Dr. Wickersham
[0:00]
I’m trusting you
Peter.
Peter [0:03]
If you could use
one word to describe it.
Dr. Wickersham
[0:06]
Bread-y, I’m
feeling like that’s a hot dog. I only got the bun, I think
Peter [0:15]
That is fine. You
can open up your eyes now. It was a hot dog on gluten free bread (we made sure).
I think the reason we ended up choosing a hot dog was we think that dogs are
associated with rabies, so what’s the closest food we could go for and we
thought of hot dog.
Dr. Wickersham
[0:31]
Yeah. Nice.
Peter [0:41]
Hi, my name is
Peter and I will be your host for the Gastronauts podcast. Here at Gastronauts,
we are committed to understanding communication in the body, and in particular
how our gut talks to our brain. In this podcast, we take a deeper dive into the
mind and motivations of leading science and their work. We hope that by getting
to know the scientists behind the science, we will be able to bridge the gap
between different scientific spheres, and between the scientific community and
mainstream culture. So let’s dive right in, The Gastronauts Podcast: Between Two
Spheres.
We’re really
thrilled to have Dr. Ian Wickersham here today. Ian studied physics as an
undergrad here at Duke University and then went on to do his PhD at UCSD in
neurobiology. He later did his postdoc at MIT, and now serves as head of the
genetic neuro-engineering group at MIT. He focuses on developing powerful and
precise techniques to study the structure of the brain.
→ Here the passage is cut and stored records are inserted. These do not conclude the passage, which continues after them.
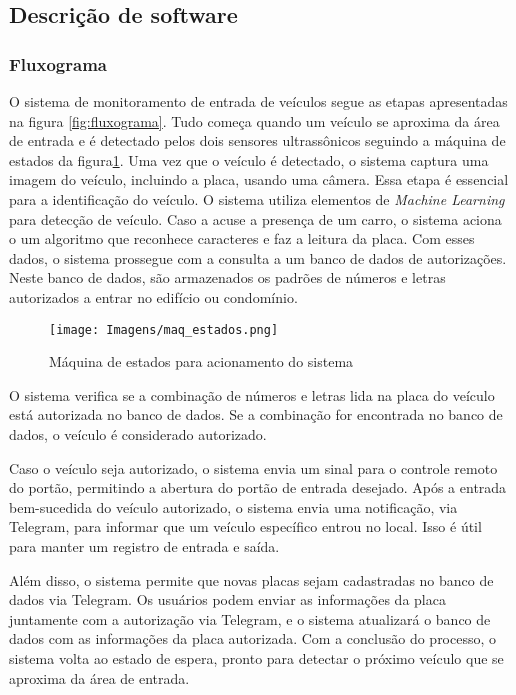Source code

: \documentclass[conference]{IEEEtran}
\begin{document}
\subsection{Descrição de software}
\subsubsection{Fluxograma}

O sistema de monitoramento de entrada de veículos segue as etapas apresentadas na figura \ref{fig:fluxograma}. Tudo começa quando um veículo se aproxima da área de entrada e é detectado pelos dois sensores ultrassônicos seguindo a máquina de estados da figura\ref{fig:maqEstados}. Uma vez que o veículo é detectado, o sistema captura uma imagem do veículo, incluindo a placa, usando uma câmera. Essa etapa é essencial para a identificação do veículo.
O sistema utiliza elementos de \textit{Machine Learning} para detecção de veículo. Caso a acuse a presença de um carro, o sistema aciona o um algoritmo que reconhece caracteres e faz a leitura da placa. Com esses dados, o sistema prossegue com a consulta a um banco de dados de autorizações. Neste banco de dados, são armazenados os padrões de números e letras autorizados a entrar no edifício ou condomínio.

\begin{figure}
    \centering
    \texttt{[image: Imagens/maq\_estados.png]}
    \caption{Máquina de estados para acionamento do sistema}
    \label{fig:maqEstados}
\end{figure}

O sistema verifica se a combinação de números e letras lida na placa do veículo está autorizada no banco de dados. Se a combinação for encontrada no banco de dados, o veículo é considerado autorizado.

Caso o veículo seja autorizado, o sistema envia um sinal para o controle remoto do portão, permitindo a abertura do portão de entrada desejado. Após a entrada bem-sucedida do veículo autorizado, o sistema envia uma notificação, via Telegram, para informar que um veículo específico entrou no local. Isso é útil para manter um registro de entrada e saída.

Além disso, o sistema permite que novas placas sejam cadastradas no banco de dados via Telegram. Os usuários podem enviar as informações da placa juntamente com a autorização via Telegram, e o sistema atualizará o banco de dados com as informações da placa autorizada. Com a conclusão do processo, o sistema volta ao estado de espera, pronto para detectar o próximo veículo que se aproxima da área de entrada.
\end{document}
He’s taken advantage of
really unique features of viruses and modified them so that they can infect
particular cells and light up so we can visualize brain networks. One of these
viruses that he’s worked with is rabies virus. And I’ll be honest, when I first
heard of using rabies virus as a tool, I got a picture of […] a rabid
salivating dog with somewhat of a crazed look. And I was wondering, […] how did
you get drawn to rabies? Did it take some convincing to get you to work with a
virus that has somewhat of a scary reputation?
Dr. Wickersham
[2:40]
Well, no. And of
course, I actively wanted to work with it, so I had to convince others more
than the other way around. But the thing about rabies virus is that while it is
terrible pathogen that does kill many people worldwide every year, it is a
tremendously useful, naturally occurring tool for neuroscientists, because the
way that it spreads is between synaptically-connected neurons. It spreads
between neurons in a way that doesn’t kill the neurons outright for quite some
time. So when I started my PhD, we were looking for ways of identifying
connected neurons in the brain. Because neurons in the brain are of very many
different cell types and they’re all mixed in together and they have these long
processes, axons and dendrites that overlap. And it’s impossible to tell just
by looking at them, even if you are lighting up different types of them or
staining them. It’s impossible to tell which are connected to each other. And
the exquisitely precise connectivity between neurons is basically maybe the
most unique aspect of the brain as opposed to other organs. So it’s very important
for understanding how the brain works, or how one little aspect of the brain works,
to understand how the neurons that are involved in that behavior that you’re
interested in, are connected to each other. So we needed a tool that would
allow us to identify cells that are connected to a targeted group of other
cells and rabies virus was beckoning as the most promising way of doing that.
Peter [4:29]
That’s really
interesting. You mentioned rabies, more so as a tool, than kind of a pathogen.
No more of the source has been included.